Segment Open

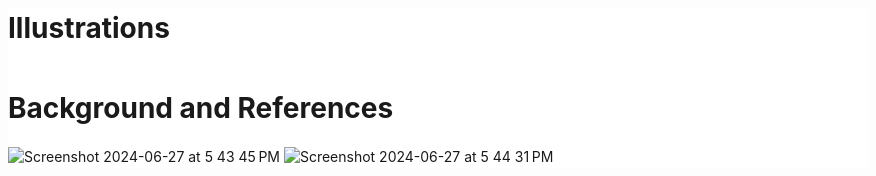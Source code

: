 # Illustrations



# Background and References


<img width="1911" alt="Screenshot 2024-06-27 at 5 43 45 PM" src="https://github.com/NA-MIC/ProjectWeek/assets/97124830/7486e36a-61df-486d-bb18-389a7f02ab9b">
<img width="1725" alt="Screenshot 2024-06-27 at 5 44 31 PM" src="https://github.com/NA-MIC/ProjectWeek/assets/97124830/02b77c82-3b7c-4583-a57e-9e9267e5bf04">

Segment Closed

Exercise goal
Repeat, word for word, every line from the line that contains "# Background and References" to the end of the entries; include both of those lines and no others.

Output below
# Background and References


<img width="1911" alt="Screenshot 2024-06-27 at 5 43 45 PM" src="https://github.com/NA-MIC/ProjectWeek/assets/97124830/7486e36a-61df-486d-bb18-389a7f02ab9b">
<img width="1725" alt="Screenshot 2024-06-27 at 5 44 31 PM" src="https://github.com/NA-MIC/ProjectWeek/assets/97124830/02b77c82-3b7c-4583-a57e-9e9267e5bf04">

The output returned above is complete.